Brio's last outing was an 8K race on Feb. 12. As always, she dutifully walked around on her leash post-race, accepting pats on the head from tired runners. This time was different though, as she was burdened with a limp, which my husband, Tommy, and I had accepted as arthritis. She also had recently developed an upset stomach, and I was more worried about that.
The next day we visited the veterinarian. I mentioned that Brio's left shoulder had not felt right and asked her to check it. The doctor took X-rays, and a few minutes later, she returned to the room and grimly reported that Brio had bone cancer.
We were given the incredible gift of 10 more days with this dog that was deeply woven into our existence. We spoke gently to her, fed her more than we should have and never left her alone. I was given the beauty of quiet moments with her, lying on the floor, smelling her fur, and feeling her breath — never wanting to forget a single thing about her. Looming over these days, however, was the threat of pain, which was inevitable and would soon override her medication.
We knew when Brio's time had come, and a huge chunk of our hearts left with her. Sobbing was our only release and became a daily ritual. Weeks passed, and the pain eased enough so that we were able to talk about her and remember the happiness she had given us.

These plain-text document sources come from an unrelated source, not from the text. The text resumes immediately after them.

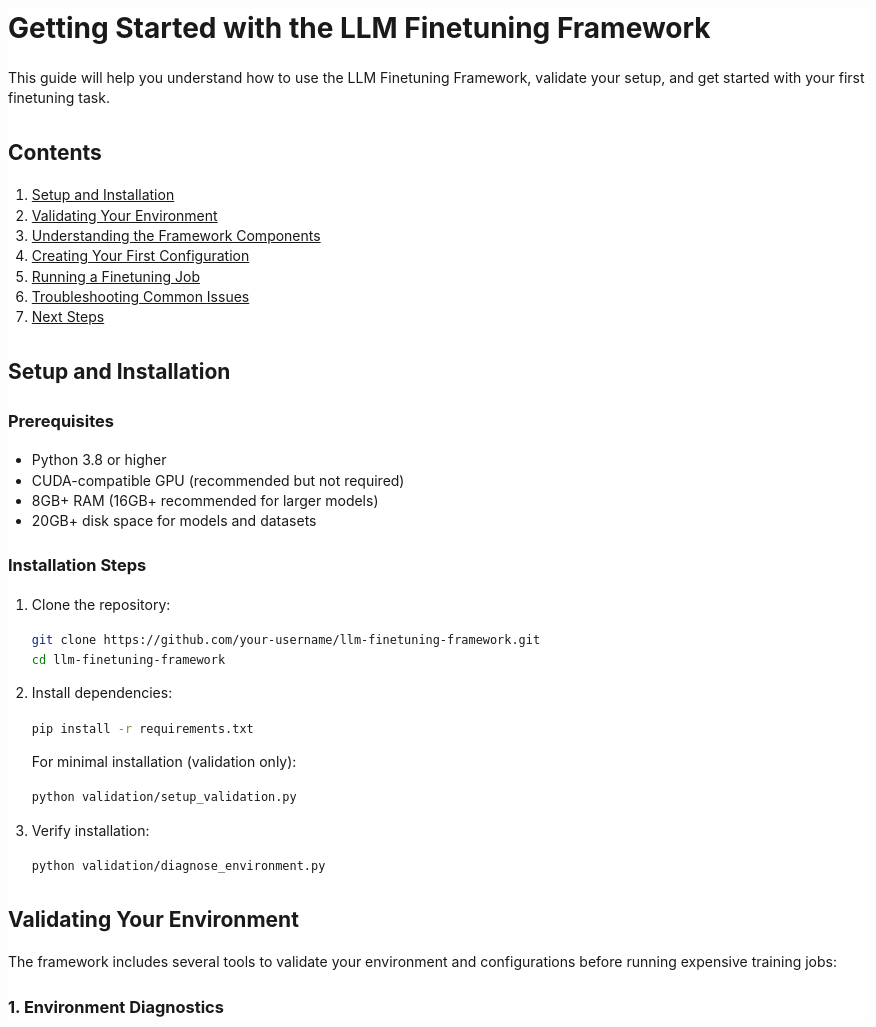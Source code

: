 # Getting Started with the LLM Finetuning Framework

This guide will help you understand how to use the LLM Finetuning Framework, validate your setup, and get started with your first finetuning task.

## Contents

1. [Setup and Installation](#setup-and-installation)
2. [Validating Your Environment](#validating-your-environment)
3. [Understanding the Framework Components](#understanding-the-framework-components)
4. [Creating Your First Configuration](#creating-your-first-configuration)
5. [Running a Finetuning Job](#running-a-finetuning-job)
6. [Troubleshooting Common Issues](#troubleshooting-common-issues)
7. [Next Steps](#next-steps)

## Setup and Installation

### Prerequisites

- Python 3.8 or higher
- CUDA-compatible GPU (recommended but not required)
- 8GB+ RAM (16GB+ recommended for larger models)
- 20GB+ disk space for models and datasets

### Installation Steps

1. Clone the repository:
   ```bash
   git clone https://github.com/your-username/llm-finetuning-framework.git
   cd llm-finetuning-framework
   ```

2. Install dependencies:
   ```bash
   pip install -r requirements.txt
   ```

   For minimal installation (validation only):
   ```bash
   python validation/setup_validation.py
   ```

3. Verify installation:
   ```bash
   python validation/diagnose_environment.py
   ```

## Validating Your Environment

The framework includes several tools to validate your environment and configurations before running expensive training jobs:

### 1. Environment Diagnostics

My morning runs had become quests as I searched for subtle messages from Brio. Perhaps a feather would fall from the sky, or the trilling song of a bird would wash warmth over me and I would know it was Brio telling me she was in a peaceful place. Each day I waited, but nothing happened. I was deeply saddened by this and started to feel that she was too far away or lost somewhere.
One morning as I donned my running attire, I found the bag of Brio's things I had stashed in the closet. I pulled out her collar, leash and brush and held them close, sniffing for her familiar earthy scent. I smelled nothing, and grief took a fresh hold. I cried for a long time, then pulled myself together and found the strength to go out the door.
The sun had just risen, and it was a mystical, sensual morning. When I got out on the road, I felt an overwhelming sense of peace and was happy to be part of such an exquisite dawn. My surroundings brightened quickly, and my trek up the road suddenly took my breath away and brought me to a halt.
All around me, at woods' edge and into the trees, were beautiful, silken spider webs. They were covered with fog droplets, and the sun's weak rays made them glisten. There must have been thousands of these little bejeweled baskets hanging by tiny threads from randomly selected branches. I knew it was Brio, feeling her and seeing her everywhere I looked. She had taken her time to find the perfect way to let me know she was in a place far beyond anything imaginable. Here, before me, unseen spiders had made delicate and intricate creations far beyond any human capability.
I was overcome with the greatness of where Brio was, knowing she was helping to make the perfect place for us to reunite forever.
I quickly ran home, grabbed my camera and went back out to take a few photographs, enjoying this brief but unforgettable time. This cherished morning run had been doubly good for my heart.